Keywords: rat, putty, vitriol, silver sulfadiazine, honey, healing and Burn

INTRODUCTION

Pseudomonas aeruginosa has an important role in infected burned wounds and effectiveness of the tested antibiotics against this bacterium was shown to be 54.0% in hospitalized patients with bloodstream infections in southern Iran (Japoni et al., 2010) and 72.7% in Central Iran (Noorbakhsh Sabet et al., 2010). It is an important cause of severe, acute and chronic nosocomial infection and is generally resistant to numerous antimicrobial agents due to natural resistance in particular impermeability or mutations and acquisition of resistant determinants (Japoni et al., 2009). It may lead to septicemia and death due to exotoxin A as the principal lethal factor of the bacteria (Manafi et al., 2009). Antiseptic ointments such as silver sulfadiazine are used for treatment of the infected wounds; however the resistance to silver sulfadiazine ointment has been a therapeutic problem of the infected wounds (Japoni et al., 2005).

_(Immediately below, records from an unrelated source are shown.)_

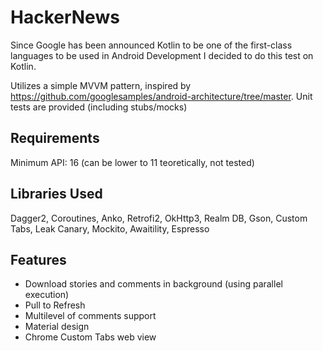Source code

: # HackerNews
Since Google has been announced Kotlin to be one of the first-class languages to be used in Android Development 
I decided to do this test on Kotlin.

Utilizes a simple MVVM pattern, inspired by https://github.com/googlesamples/android-architecture/tree/master. 
Unit tests are provided (including stubs/mocks) 

## Requirements
Minimum API: 16 (can be lower to 11 teoretically, not tested)

## Libraries Used
Dagger2, Coroutines, Anko, Retrofi2, OkHttp3, Realm DB, Gson, Custom Tabs, Leak Canary, Mockito, Awaitility, Espresso

## Features
* Download stories and comments in background (using parallel execution)
* Pull to Refresh
* Multilevel of comments support
* Material design
* Chrome Custom Tabs web view
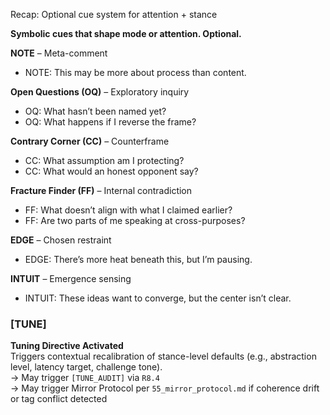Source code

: Recap: Optional cue system for attention + stance

**Symbolic cues that shape mode or attention. Optional.**

**NOTE** – Meta-comment

* NOTE: This may be more about process than content.

**Open Questions (OQ)** – Exploratory inquiry

* OQ: What hasn’t been named yet?
* OQ: What happens if I reverse the frame?

**Contrary Corner (CC)** – Counterframe

* CC: What assumption am I protecting?
* CC: What would an honest opponent say?

**Fracture Finder (FF)** – Internal contradiction

* FF: What doesn’t align with what I claimed earlier?
* FF: Are two parts of me speaking at cross-purposes?

**EDGE** – Chosen restraint

* EDGE: There’s more heat beneath this, but I’m pausing.

**INTUIT** – Emergence sensing

* INTUIT: These ideas want to converge, but the center isn’t clear.

### [TUNE]  
**Tuning Directive Activated**  
Triggers contextual recalibration of stance-level defaults (e.g., abstraction level, latency target, challenge tone).  
→ May trigger `[TUNE_AUDIT]` via `R8.4`  
→ May trigger Mirror Protocol per `55_mirror_protocol.md` if coherence drift or tag conflict detected  


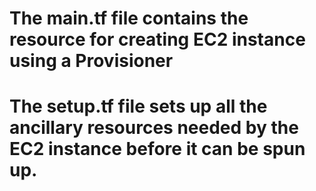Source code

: # The main.tf file contains the resource for creating EC2 instance using a Provisioner 
# The setup.tf file sets up all the ancillary resources needed by the EC2 instance before it can be spun up.

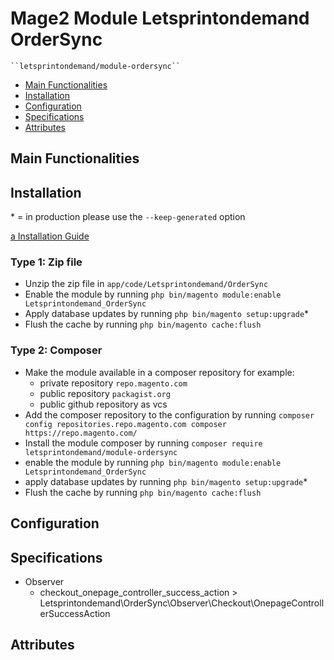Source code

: # Mage2 Module Letsprintondemand OrderSync

    ``letsprintondemand/module-ordersync``

 - [Main Functionalities](#markdown-header-main-functionalities)
 - [Installation](#markdown-header-installation)
 - [Configuration](#markdown-header-configuration)
 - [Specifications](#markdown-header-specifications)
 - [Attributes](#markdown-header-attributes)


## Main Functionalities


## Installation
\* = in production please use the `--keep-generated` option

[a Installation Guide](star-editions_magento2_installation-guide.pdf)

### Type 1: Zip file

 - Unzip the zip file in `app/code/Letsprintondemand/OrderSync`
 - Enable the module by running `php bin/magento module:enable Letsprintondemand_OrderSync`
 - Apply database updates by running `php bin/magento setup:upgrade`\*
 - Flush the cache by running `php bin/magento cache:flush`

### Type 2: Composer

 - Make the module available in a composer repository for example:
    - private repository `repo.magento.com`
    - public repository `packagist.org`
    - public github repository as vcs
 - Add the composer repository to the configuration by running `composer config repositories.repo.magento.com composer https://repo.magento.com/`
 - Install the module composer by running `composer require letsprintondemand/module-ordersync`
 - enable the module by running `php bin/magento module:enable Letsprintondemand_OrderSync`
 - apply database updates by running `php bin/magento setup:upgrade`\*
 - Flush the cache by running `php bin/magento cache:flush`


## Configuration




## Specifications

 - Observer
	- checkout_onepage_controller_success_action > Letsprintondemand\OrderSync\Observer\Checkout\OnepageControllerSuccessAction


## Attributes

There are several reports on antimicrobial activities against P. aeruginosa as a dressing for infected wounds using experimental animals models (Amini et al., 2010; Hazrati et al., 2010; Hosseini et al., 2007; Nejabat et al., 2009). Honey is a supersaturated sugar solution with approximately 17% water which is obtained when the nectar and sweet deposits from plants are collected, changed and stored in the honeycomb by honeybees (White and Molan, 2005). It was first used in the management of wounds by Egyptians 4000 years ago. It was shown that the ancient Greeks, Romans and Chinese applied honey as a topical antiseptic for skin ulcers and sores (White and Molan, 2005). It has been used for various applications including burn wounds, grafts sites and ulcers (Ahmed et al., 2002; Dumfort et al., 2000; Lusby et al., 2002; Molan, 2002; Namias, 2003; Vandeputte, 2003). Honey has been shown to be bactericidal to several micro-organisms including Staphylococcus aureas, Klebsiella pneumoniae and Proteus mirabilis (Ahmed et al., 2002; Dumfort et al., 2000; Lusby et al., 2002; Molan, 2002; Namias, 2003; Vandeputte, 2003).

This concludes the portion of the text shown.